The Mediterranean Countries (2007), summary of the Euromed Audiovisual conference, Berlin 2007
- The first conference of the three-year programme Euromed Audiovisual was held on February 10th and 11th during Berlinale 2007. After two-days of intense debate over strategies for the promotion of Euro-Mediterranean cinema, structural and political problems, financial difficulties, and audience education remained issues requiring future improvement.
Analysing all audiovisual aspects, from training to promotion, a brief overview of the various audiovisual factors involved in this project, whose means are limited and continuation still to be defined, could be outlined.
Nabil Ayouch, Moroccan director of the excellent film Ali Zaoua and founder of the MEDA Film Development programme, brought up a truth that goes beyond the Mediterranean costs: the importance of development. Based on those supported by MEDIA (such as EAVE or ACE), Euromed training programmes allow working professionals to improve their skills by learning more from experts. This working method was tested in Europe and young producers and directors from the Southern Mediterranean countries know how to benefit from it, including Lebanon’s Pierre Sarraf and Nadim Tabet.

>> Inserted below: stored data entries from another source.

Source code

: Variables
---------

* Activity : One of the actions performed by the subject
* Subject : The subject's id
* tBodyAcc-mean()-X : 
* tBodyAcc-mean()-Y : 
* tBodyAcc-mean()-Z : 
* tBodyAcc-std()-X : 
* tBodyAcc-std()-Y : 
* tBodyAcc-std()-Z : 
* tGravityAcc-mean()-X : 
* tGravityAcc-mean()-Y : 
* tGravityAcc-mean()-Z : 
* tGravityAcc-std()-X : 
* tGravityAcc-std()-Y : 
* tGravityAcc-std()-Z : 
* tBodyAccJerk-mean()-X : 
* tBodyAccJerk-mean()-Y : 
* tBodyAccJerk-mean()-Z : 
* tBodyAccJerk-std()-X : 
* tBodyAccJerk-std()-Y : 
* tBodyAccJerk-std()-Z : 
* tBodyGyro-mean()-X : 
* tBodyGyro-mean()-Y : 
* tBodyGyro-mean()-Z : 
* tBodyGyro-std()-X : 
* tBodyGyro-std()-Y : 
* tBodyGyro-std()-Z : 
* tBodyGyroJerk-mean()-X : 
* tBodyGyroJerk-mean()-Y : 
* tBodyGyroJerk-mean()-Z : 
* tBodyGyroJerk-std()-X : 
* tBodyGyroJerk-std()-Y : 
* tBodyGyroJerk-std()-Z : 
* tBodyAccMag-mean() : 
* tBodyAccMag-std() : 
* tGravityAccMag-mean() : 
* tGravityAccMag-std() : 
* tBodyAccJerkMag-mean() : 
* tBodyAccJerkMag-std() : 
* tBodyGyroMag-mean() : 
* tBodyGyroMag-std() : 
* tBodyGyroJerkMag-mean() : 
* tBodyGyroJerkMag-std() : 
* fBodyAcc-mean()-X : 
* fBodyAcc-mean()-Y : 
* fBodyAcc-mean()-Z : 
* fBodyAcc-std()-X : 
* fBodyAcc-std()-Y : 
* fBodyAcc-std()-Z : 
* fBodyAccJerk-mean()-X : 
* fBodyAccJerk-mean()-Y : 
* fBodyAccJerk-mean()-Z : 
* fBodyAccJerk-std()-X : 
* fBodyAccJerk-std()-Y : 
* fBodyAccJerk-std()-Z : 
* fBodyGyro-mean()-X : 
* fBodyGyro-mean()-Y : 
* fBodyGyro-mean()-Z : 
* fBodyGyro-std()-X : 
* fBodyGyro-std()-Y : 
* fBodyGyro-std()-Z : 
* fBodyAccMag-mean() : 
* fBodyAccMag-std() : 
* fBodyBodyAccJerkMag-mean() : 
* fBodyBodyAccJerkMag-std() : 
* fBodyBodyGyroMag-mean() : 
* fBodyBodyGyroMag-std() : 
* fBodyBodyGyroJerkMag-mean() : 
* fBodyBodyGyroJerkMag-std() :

Production is the more evident reflection of the disparity between the Southern Mediterranean countries. Many countries present a considerable national production that guarantees a consequent local share market: in 2006, Morocco produced 16 films and 28 national films were distributed, achieving a share market of 18.2%; in the same year Egypt produced 39 films and the 35 distributed ones took in 80% of overall revenue; in 2005, Israel produced 17 films and 14 were distributed (9% of the market); lastly, Turkey produced 50 films in 2006, and the 34 that were national were distributed through a large cinema circuit for a slice of the market that would outclass other European countries: 51.83%.
Structural and political problems of some other countries constitute a restraint to domestic cinema development. Syria still follows a method inherited from the Soviet days, while in Algeria the greater part of theatres started to fall apart after state funding was cut out in the late 1980s, Lebanon has trouble finding new inspiration after the pre-war splendour, the Palestinian Authority is too young and has some more serious issues to confront before dealing with cinema, and Tunisia is kept under such state control that its artists are not able to free their creativity.
Moreover, like Jordan, Tunisia has focused its efforts especially on hosting foreign shootings and in this way took part in a world competition.
In spite of an omnipresent political power in this area, crossed declarations of Nour-Eddine Saïl, director of the Moroccan Cinema Center (CCM), and of Katriel Schory, director of the Israel Film Fund, won the audience. While answering the questions of Tunisia and Syria about their need for a National Film Centre to help infuse new life in a cinema that at present seems to be dying, they both recalled the first thing they did when they took over: visit the French CNC, a sort of international model together with the South Korean example. Thus, they insisted on the importance of a total independent audiovisual administrative organization, given the freedom to make its own decisions. However, it is doubtful that many Mediterranean countries already have the proper conditions for developing such a model.
Money is the heart of all film professionals’ worries, in particular of those coming from financially weak countries as good intentions do not always turn out to be effective. Asking the European Union for a fund for Southern Mediterranean countries film production is certainly a good action, since the Euromed Audiovisuel II programme (as well as the MEDIA Programme) operates in all fields except for production. Yet allocating a fund from the European Commission to these countries would be damaging to European professionals and undermine its force.
Beyond feasibility, there is a paradox as some Southern professionals, while asking northern countries for financial backing, report a sort of neo-colonialism that does not sound entirely unfounded considering some funding conditions. The World Cinema Fund conference, whose debates will be soon available on cineuropa.org, gave professionals from southern countries leave to speak in order to answer a question that many Europeans should ask themselves more often: Do we really do what is necessary?
Of course means are insufficient, but they always will be. After two days of intense debate, there might be a risk of forgetting that cinema is about stories told by directors, whose vision of the world should be able to be communicated to audiences. Considering the state of the majority of theatres in some countries, this battle might seem to the more pessimistic as already lost and euro-Mediterranean film promotion, like audience education, too often looks like a Sisyphean task. Yet the incredible energy of two Algerians, director Teri Tequila (who filmed Roma Rather Than You with a budget of about €200,000) and distributor Mohammed Latrèche, reminded us that what counts is primarily to take action, to shoot films and to show them to the public, no matter what the cost. After all, didn't Albert Camus write that "one must imagine Sisyphus happy"?